Church unapologetically mixes his country music with heavy doses of rock and Southern rock—contemporary outlaw country. A banjo made a brief appearance after the intermission, during Give Me Back My Hometown; otherwise, save for the occasional ballads, the show was filled with rock and rock-blues accoutrements: loud, heavy guitars, dobros and beefy percussion.


The show was split into three parts: an opening 75-minute set; a 20-minute intermission; and a closing set that lasted roughly two hours. The set list comprised nearly three dozen songs, including a medley of pop and rock oldies that closed the first set.

The stage was constructed with a runway that formed a loop, forming a large pit that was inhabited by a couple hundred fans, diehards who paid the big bucks for a grand view and upon whom Church bestowed dozens of autographs.

Behind and above the band, a large video panel broadcast live footage from the stage and other images. It comprised three separate screens that split and moved independent of each other or conjoined to form one large screen.

Church was joined on several songs by vocalist extraordinaire Joanna Cotten, most notably on Like Jesus Does, which started the encore. She also took center stage for a stellar cover of Crazy, the Willie Nelson song that Patsy Cline made famous.

That cover followed Church’s cover of Roger Miller’s Kansas City Star, one of several references Church made to the city. His sporting of Kansas City Chiefs garment aroused the expected widespread outburst. He also recalled his earliest shows here, at the Beaumont Club and in the Power & Light District.

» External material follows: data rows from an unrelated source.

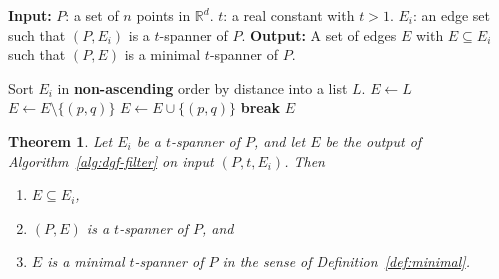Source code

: \documentclass{article}
\newtheorem{theorem}{Theorem}
\begin{document}
\begin{algorithm}[h]
\caption{Descending Greedy Filter on a $t$-spanner}
\label{alg:dgf-filter}
\begin{algorithmic}[1]
\Statex \textbf{Input:}
\Statex \hspace{1cm} $P$: a set of $n$ points in $\mathbb{R}^d$.
\Statex \hspace{1cm} $t$: a real constant with $t>1$.
\Statex \hspace{1cm} $E_i$: an edge set such that $(P,E_i)$ is a $t$-spanner of $P$.
\Statex \textbf{Output:}
\Statex \hspace{1cm} A set of edges $E$ with $E\subseteq E_i$ such that $(P,E)$ is a minimal $t$-spanner of $P$.

\State Sort $E_i$ in \textbf{non-ascending} order by distance into a list $L$.
\State $E \leftarrow L$
    \State $E \leftarrow E \setminus \{(p,q)\}$
            \State $E \leftarrow E \cup \{(p,q)\}$
            \State \textbf{break}
        \EndIf
    \EndFor
\EndFor
\State \Return $E$
\end{algorithmic}
\end{algorithm}

\begin{theorem}\label{thm:filter-minimal}
Let $E_i$ be a $t$-spanner of $P$, and let $E$ be the output of
Algorithm~\ref{alg:dgf-filter} on input $(P,t,E_i)$. Then
\begin{enumerate}
    \item $E \subseteq E_i$,
    \item $(P,E)$ is a $t$-spanner of $P$, and
    \item $E$ is a minimal $t$-spanner of $P$ in the sense of
          Definition~\ref{def:minimal}.
\end{enumerate}
\end{theorem}
\end{document}
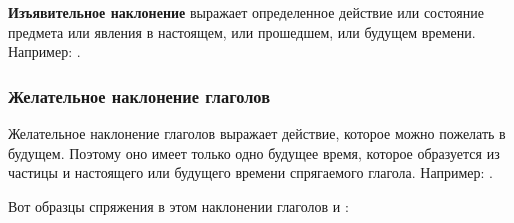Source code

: \documentclass[11pt,a4paper,oneside]{memoir}
\begin{document}
\textbf{Изъявительное наклонение} выражает определенное действие или
состояние предмета или явления в настоящем, или прошедшем, или
будущем времени. Например: {}.

\subsubsection{Желательное наклонение глаголов}

Желательное наклонение глаголов выражает действие, которое можно
пожелать в будущем. Поэтому оно имеет только одно будущее время,
которое образуется из частицы {} и настоящего или будущего
времени спрягаемого глагола. Например: {}.

Вот образцы спряжения в этом наклонении глаголов {} и
{}:
\end{document}
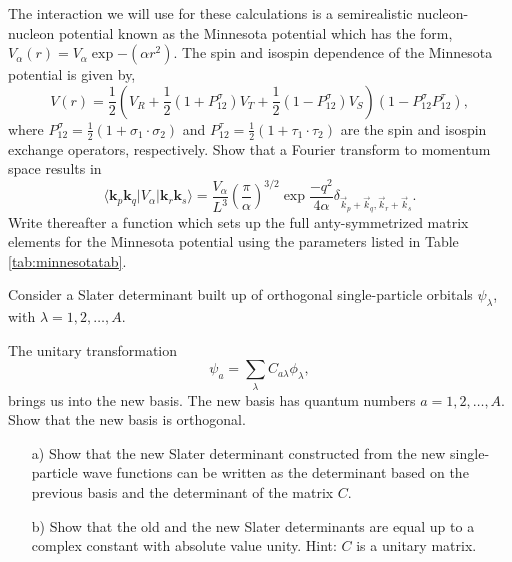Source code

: \begin{problem}\label{problem:fourier}
The interaction we will use for these calculations is a semirealistic nucleon-nucleon potential known as the Minnesota potential \cite{minnesota} which has the form, $V_{\alpha}\left( r\right)=V_{\alpha}\exp{-(\alpha r^{2})}$. The spin and isospin dependence of the Minnesota potential is given by,
\[
V\left( r\right)=\frac{1}{2}\left( V_{R}+\frac{1}{2}\left( 1+P_{12}^{\sigma}\right) V_{T}+\frac{1}{2}\left( 1-P_{12}^{\sigma}\right) V_{S}\right)\left( 1-P_{12}^{\sigma}P_{12}^{\tau}\right),
\]
where $P_{12}^{\sigma}=\frac{1}{2}\left( 1+\sigma_{1}\cdot\sigma_{2}\right)$ and $P_{12}^{\tau}=\frac{1}{2}\left( 1+\tau_{1}\cdot\tau_{2}\right)$ are the spin and isospin exchange operators, respectively. 
Show that a Fourier transform to momentum space results in 
\[
\langle \mathbf{k}_p \mathbf{k}_q \vert V_{\alpha}\vert \mathbf{k}_r\mathbf{k}_s\rangle=\frac{V_{\alpha}}{L^{3}}\left(\frac{\pi}{\alpha}\right)^{3/2}\exp{\frac{-q^{2}}{4\alpha}}\delta_{\vec{k}_{p}+\vec{k}_{q},\vec{k}_{r}+\vec{k}_{s}}.
\]
Write thereafter a function which sets up the full anty-symmetrized matrix elements for the Minnesota potential using the parameters 
listed in Table \ref{tab:minnesotatab}. 
\end{problem}



\begin{prob}
Consider a Slater determinant built up of orthogonal single-particle orbitals $\psi_{\lambda}$, 
with $\lambda = 1,2,\dots,A$.

The unitary transformation
\[
\psi_a  = \sum_{\lambda} C_{a\lambda}\phi_{\lambda},
\]
brings us into the new basis.  
The new basis has quantum numbers $a=1,2,\dots,A$.
Show that the new basis is orthogonal.
\begin{enumerate}
\item[a)] Show that the new Slater determinant constructed from the new single-particle wave functions can be
written as the determinant based on the previous basis and the determinant of the matrix $C$.
\item[b)]
Show that the old and the new Slater determinants are equal up to a complex constant with absolute value unity.
Hint: $C$ is a unitary matrix. 
\end{enumerate}
\end{prob}


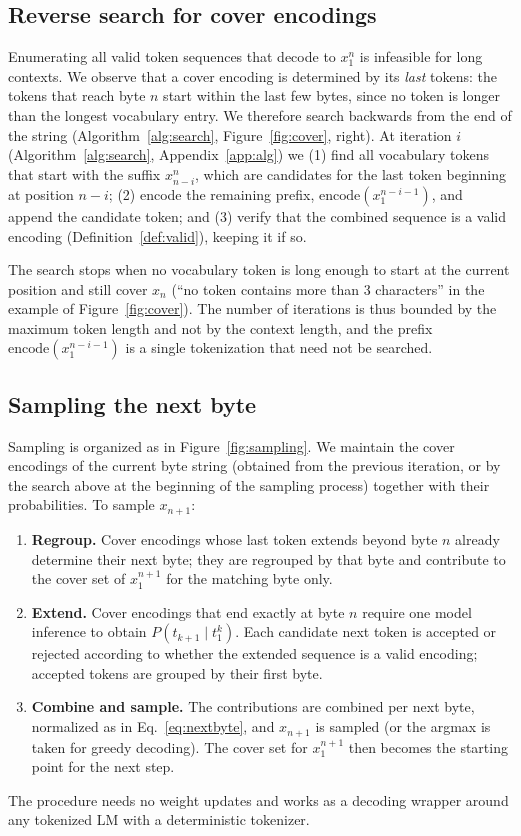 \documentclass{article} %
\newcommand{\enc}{\mathrm{encode}}
\begin{document}
\subsection{Reverse search for cover encodings}
\label{sec:search}
Enumerating all valid token sequences that decode to $x_1^n$ is infeasible for long contexts. We observe that a cover encoding is determined by its \emph{last} tokens: the tokens that reach byte $n$ start within the last few bytes, since no token is longer than the longest vocabulary entry. We therefore search backwards from the end of the string (Algorithm~\ref{alg:search}, Figure~\ref{fig:cover}, right). At iteration $i$ (Algorithm~\ref{alg:search}, Appendix~\ref{app:alg}) we (1) find all vocabulary tokens that start with the suffix $x_{n-i}^{n}$, which are candidates for the last token beginning at position $n-i$; (2) encode the remaining prefix, $\enc(x_1^{n-i-1})$, and append the candidate token; and (3) verify that the combined sequence is a valid encoding (Definition~\ref{def:valid}), keeping it if so.

The search stops when no vocabulary token is long enough to start at the current position and still cover $x_n$ (``no token contains more than 3 characters'' in the example of Figure~\ref{fig:cover}). The number of iterations is thus bounded by the maximum token length and not by the context length, and the prefix $\enc(x_1^{n-i-1})$ is a single tokenization that need not be searched.

\subsection{Sampling the next byte}
\label{sec:sampling}
Sampling is organized as in Figure~\ref{fig:sampling}. We maintain the cover encodings of the current byte string (obtained from the previous iteration, or by the search above at the beginning of the sampling process) together with their probabilities. To sample $x_{n+1}$:
\begin{enumerate}
\item \textbf{Regroup.} Cover encodings whose last token extends beyond byte $n$ already determine their next byte; they are regrouped by that byte and contribute to the cover set of $x_1^{n+1}$ for the matching byte only.
\item \textbf{Extend.} Cover encodings that end exactly at byte $n$ require one model inference to obtain $P(t_{k+1}\mid t_1^k)$. Each candidate next token is accepted or rejected according to whether the extended sequence is a valid encoding; accepted tokens are grouped by their first byte.
\item \textbf{Combine and sample.} The contributions are combined per next byte, normalized as in Eq.~\eqref{eq:nextbyte}, and $x_{n+1}$ is sampled (or the argmax is taken for greedy decoding). The cover set for $x_1^{n+1}$ then becomes the starting point for the next step.
\end{enumerate}
The procedure needs no weight updates and works as a decoding wrapper around any tokenized LM with a deterministic tokenizer.
\end{document}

After nearly three hours of covers and songs about whiskey and beer (including his standard, Jack Daniels), religion, girls, growing up a country boy in the NASCAR region (Talladega), and his homage to Merle Haggard, Church closed the second set with Springsteen, a sepia-toned recollection of a girl and a summer romance, a remembrance triggered by a song: “Funny how a melody sounds like a memory.” Of the evening’s many robust sing-alongs, this was the loudest and most enduring.

He returned for the encore, which included his hymn with Cotton, then Holdin’ My Own, a declaration of hard-won victory from a guy whose many scars prove he has survived many battles.

He closed with two more covers: several measures of  The Load-Out, Jackson Browne’s ode to roadies and crew, fused with Maurice Williams’ Stay (as Browne did on his Runnin’ On Empty album).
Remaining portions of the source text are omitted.